One small step for mankind is now a leap for averting natural and man-made disasters on earth.
New Tel Aviv University technology combines sophisticated sensors in orbit with sensors on the ground and in the air to create a "Hyperspectral Remote Sensor" (HRS). It can give advance warnings about water contamination after a forest fire, alert authorities of a pollution spill long before a red flag is raised on earth, or tell people in China where a monsoon will strike.

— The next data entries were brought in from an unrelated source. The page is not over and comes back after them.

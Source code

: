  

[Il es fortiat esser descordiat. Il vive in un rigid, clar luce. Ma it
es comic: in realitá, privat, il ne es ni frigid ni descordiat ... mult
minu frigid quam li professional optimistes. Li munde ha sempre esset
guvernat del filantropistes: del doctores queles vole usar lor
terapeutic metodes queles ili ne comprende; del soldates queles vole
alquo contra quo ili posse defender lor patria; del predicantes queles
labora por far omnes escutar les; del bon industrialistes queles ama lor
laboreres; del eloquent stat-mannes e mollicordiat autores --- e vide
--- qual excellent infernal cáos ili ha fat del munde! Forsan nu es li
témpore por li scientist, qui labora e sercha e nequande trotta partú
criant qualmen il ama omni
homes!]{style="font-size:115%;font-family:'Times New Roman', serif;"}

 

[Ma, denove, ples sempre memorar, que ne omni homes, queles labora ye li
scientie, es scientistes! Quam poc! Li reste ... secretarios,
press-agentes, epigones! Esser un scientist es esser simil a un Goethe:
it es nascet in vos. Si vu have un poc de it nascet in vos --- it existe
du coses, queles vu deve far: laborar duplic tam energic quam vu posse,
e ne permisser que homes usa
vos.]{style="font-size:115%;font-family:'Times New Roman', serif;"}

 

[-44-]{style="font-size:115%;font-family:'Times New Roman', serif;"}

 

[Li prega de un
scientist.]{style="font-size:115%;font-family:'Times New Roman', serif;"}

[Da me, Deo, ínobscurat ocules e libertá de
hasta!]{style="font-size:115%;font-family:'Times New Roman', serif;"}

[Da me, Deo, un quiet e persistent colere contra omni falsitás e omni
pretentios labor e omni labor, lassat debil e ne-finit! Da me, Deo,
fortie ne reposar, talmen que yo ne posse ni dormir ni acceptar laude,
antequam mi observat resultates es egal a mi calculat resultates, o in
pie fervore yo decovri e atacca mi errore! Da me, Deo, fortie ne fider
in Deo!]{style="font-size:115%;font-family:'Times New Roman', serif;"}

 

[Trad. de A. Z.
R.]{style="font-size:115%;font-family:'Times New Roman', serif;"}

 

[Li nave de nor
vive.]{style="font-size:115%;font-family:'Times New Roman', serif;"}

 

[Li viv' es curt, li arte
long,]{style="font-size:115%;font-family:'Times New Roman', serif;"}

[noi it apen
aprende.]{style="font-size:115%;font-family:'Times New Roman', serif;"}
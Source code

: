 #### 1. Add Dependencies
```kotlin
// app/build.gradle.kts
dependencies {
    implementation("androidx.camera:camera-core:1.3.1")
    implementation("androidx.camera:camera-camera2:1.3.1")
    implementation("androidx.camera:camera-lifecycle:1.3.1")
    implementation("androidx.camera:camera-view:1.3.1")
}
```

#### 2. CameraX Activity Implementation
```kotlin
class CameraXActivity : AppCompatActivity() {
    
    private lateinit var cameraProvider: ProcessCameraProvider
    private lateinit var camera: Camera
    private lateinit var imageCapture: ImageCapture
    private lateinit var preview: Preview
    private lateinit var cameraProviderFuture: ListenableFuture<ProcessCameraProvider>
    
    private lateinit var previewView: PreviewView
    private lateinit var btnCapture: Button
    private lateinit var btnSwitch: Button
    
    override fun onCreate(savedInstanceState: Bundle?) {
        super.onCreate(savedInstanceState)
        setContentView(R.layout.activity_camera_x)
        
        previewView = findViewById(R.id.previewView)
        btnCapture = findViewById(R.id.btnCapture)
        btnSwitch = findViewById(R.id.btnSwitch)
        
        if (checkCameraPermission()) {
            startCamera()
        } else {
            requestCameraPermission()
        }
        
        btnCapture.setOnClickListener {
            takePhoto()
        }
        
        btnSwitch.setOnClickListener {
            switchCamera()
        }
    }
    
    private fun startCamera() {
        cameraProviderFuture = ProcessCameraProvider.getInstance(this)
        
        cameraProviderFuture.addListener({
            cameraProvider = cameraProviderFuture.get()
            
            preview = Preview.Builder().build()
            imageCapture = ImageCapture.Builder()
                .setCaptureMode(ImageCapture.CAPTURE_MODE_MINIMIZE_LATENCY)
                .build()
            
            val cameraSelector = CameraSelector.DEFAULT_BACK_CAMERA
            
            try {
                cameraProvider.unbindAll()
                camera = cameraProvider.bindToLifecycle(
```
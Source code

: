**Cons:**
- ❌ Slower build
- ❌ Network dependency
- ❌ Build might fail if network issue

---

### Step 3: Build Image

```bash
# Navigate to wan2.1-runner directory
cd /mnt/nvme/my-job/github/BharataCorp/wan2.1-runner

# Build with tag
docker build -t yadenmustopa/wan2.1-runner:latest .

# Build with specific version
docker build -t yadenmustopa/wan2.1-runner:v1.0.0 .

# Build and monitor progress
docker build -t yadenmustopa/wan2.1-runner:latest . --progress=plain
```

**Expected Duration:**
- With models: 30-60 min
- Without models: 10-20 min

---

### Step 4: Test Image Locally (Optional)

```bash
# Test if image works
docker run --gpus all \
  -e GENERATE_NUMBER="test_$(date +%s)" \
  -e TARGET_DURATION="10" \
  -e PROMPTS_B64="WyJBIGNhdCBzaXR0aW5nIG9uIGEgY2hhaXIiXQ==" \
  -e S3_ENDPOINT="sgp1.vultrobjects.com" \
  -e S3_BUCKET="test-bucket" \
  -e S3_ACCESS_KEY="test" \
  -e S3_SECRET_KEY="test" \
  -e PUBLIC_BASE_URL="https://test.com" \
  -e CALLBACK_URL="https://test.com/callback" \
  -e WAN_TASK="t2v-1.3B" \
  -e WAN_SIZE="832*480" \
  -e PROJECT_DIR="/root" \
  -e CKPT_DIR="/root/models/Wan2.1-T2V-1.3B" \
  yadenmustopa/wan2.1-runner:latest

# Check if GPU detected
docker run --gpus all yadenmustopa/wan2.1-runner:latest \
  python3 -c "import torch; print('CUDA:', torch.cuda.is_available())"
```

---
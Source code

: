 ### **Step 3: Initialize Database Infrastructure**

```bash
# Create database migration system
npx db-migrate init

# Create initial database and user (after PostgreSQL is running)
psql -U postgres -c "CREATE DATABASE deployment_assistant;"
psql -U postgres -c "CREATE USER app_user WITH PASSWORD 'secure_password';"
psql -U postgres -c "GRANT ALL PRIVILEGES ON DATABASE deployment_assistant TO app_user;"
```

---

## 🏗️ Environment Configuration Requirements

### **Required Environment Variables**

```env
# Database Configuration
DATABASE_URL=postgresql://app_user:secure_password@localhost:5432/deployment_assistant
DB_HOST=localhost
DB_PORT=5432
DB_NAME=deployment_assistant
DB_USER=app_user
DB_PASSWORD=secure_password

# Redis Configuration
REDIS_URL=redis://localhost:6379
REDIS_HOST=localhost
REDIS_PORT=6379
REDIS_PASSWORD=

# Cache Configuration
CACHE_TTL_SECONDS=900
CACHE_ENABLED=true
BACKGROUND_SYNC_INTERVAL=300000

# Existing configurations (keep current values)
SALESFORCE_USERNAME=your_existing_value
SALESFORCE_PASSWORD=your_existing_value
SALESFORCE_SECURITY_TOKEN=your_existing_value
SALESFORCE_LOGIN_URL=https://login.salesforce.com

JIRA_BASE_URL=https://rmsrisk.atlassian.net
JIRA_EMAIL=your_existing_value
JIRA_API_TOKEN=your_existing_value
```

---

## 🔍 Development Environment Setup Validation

Prof. Eyal Ben-Dor of Tel Aviv University's Department of Geography describes his team's HRS technology as a combination of physical, chemical and optical disciplines. "When a devastating forest fire hits the Hollywood Hills, for example, we can see from space how the mineralogy of the soil has changed," he explains. "Because of these changes, the next rainstorm may wash out all the buildings or leach contaminants into the soil. With our new tool, we can advise on how to contain the pollutants after the fire, and warn if there is a risk for landslides."
Details on new applications of this technology were presented recently in several leading journals including Soil Science Society of American Journals, Soil Science Journal and the International Journal of Remote Sensing.
Putting a price on dirt
HRS provides information useful to property developers as well. It can offer a soil profile map with detailed information for contractors, farmers or vintners interested in making major land purchase deals or managing existing ones. It can also indicate where water runoff should be directed and what minerals may be lacking in a given parcel of land.
"Water is an expensive commodity today," says Prof. Ben Dor. "Knowing how to better manage water resources is a top priority for states like California, and our new tool could help them do that."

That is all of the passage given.